[Extracted records — start]
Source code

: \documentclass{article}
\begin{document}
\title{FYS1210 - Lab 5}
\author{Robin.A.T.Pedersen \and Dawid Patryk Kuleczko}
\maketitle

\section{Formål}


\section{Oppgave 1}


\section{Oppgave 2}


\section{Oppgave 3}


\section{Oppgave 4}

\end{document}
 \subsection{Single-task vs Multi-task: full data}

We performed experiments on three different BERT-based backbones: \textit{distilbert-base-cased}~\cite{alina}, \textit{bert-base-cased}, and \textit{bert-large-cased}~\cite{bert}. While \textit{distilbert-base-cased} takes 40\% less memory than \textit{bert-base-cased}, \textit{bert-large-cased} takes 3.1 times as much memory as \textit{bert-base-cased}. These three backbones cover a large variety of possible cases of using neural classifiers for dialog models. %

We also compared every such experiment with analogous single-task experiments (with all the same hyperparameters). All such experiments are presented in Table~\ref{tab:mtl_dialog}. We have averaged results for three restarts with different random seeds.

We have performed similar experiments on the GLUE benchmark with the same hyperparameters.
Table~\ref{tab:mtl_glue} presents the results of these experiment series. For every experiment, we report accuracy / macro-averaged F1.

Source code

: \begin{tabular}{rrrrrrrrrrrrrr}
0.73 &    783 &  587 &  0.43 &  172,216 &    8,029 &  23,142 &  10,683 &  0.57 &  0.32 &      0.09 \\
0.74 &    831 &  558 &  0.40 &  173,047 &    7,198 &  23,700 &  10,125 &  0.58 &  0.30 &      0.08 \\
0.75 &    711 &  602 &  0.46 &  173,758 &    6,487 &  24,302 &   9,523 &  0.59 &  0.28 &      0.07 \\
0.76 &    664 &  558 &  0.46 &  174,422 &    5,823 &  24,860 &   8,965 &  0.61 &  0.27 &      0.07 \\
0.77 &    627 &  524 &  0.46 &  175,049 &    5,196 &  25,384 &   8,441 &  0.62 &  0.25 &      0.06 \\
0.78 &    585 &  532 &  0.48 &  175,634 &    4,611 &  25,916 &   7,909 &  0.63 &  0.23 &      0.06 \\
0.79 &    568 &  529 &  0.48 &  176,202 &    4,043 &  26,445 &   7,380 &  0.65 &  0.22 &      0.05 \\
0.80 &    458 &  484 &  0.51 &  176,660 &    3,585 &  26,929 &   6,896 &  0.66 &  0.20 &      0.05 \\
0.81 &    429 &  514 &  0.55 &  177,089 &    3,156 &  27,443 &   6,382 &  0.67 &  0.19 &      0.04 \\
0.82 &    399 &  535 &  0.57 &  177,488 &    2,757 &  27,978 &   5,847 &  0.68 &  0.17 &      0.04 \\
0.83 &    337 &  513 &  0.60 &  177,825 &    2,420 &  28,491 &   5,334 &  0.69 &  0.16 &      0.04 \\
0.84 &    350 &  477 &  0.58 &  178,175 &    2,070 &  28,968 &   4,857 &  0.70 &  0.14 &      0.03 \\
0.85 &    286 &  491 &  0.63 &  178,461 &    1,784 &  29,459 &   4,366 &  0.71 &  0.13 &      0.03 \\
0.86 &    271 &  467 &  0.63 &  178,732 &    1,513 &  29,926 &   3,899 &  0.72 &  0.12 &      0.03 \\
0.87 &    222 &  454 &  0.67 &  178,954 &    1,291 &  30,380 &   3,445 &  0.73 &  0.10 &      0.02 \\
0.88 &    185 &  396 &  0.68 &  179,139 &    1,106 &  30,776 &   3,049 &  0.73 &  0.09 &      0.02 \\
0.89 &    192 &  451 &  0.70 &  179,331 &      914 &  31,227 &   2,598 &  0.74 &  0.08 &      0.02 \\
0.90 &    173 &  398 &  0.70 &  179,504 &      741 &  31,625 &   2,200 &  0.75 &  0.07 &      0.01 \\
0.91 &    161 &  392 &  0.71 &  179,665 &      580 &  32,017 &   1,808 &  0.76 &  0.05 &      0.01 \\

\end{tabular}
[Extracted records — finish]
*What you have to do*: Across the material, count every line that holds "task" and state only how many there are.

*Output below*: 2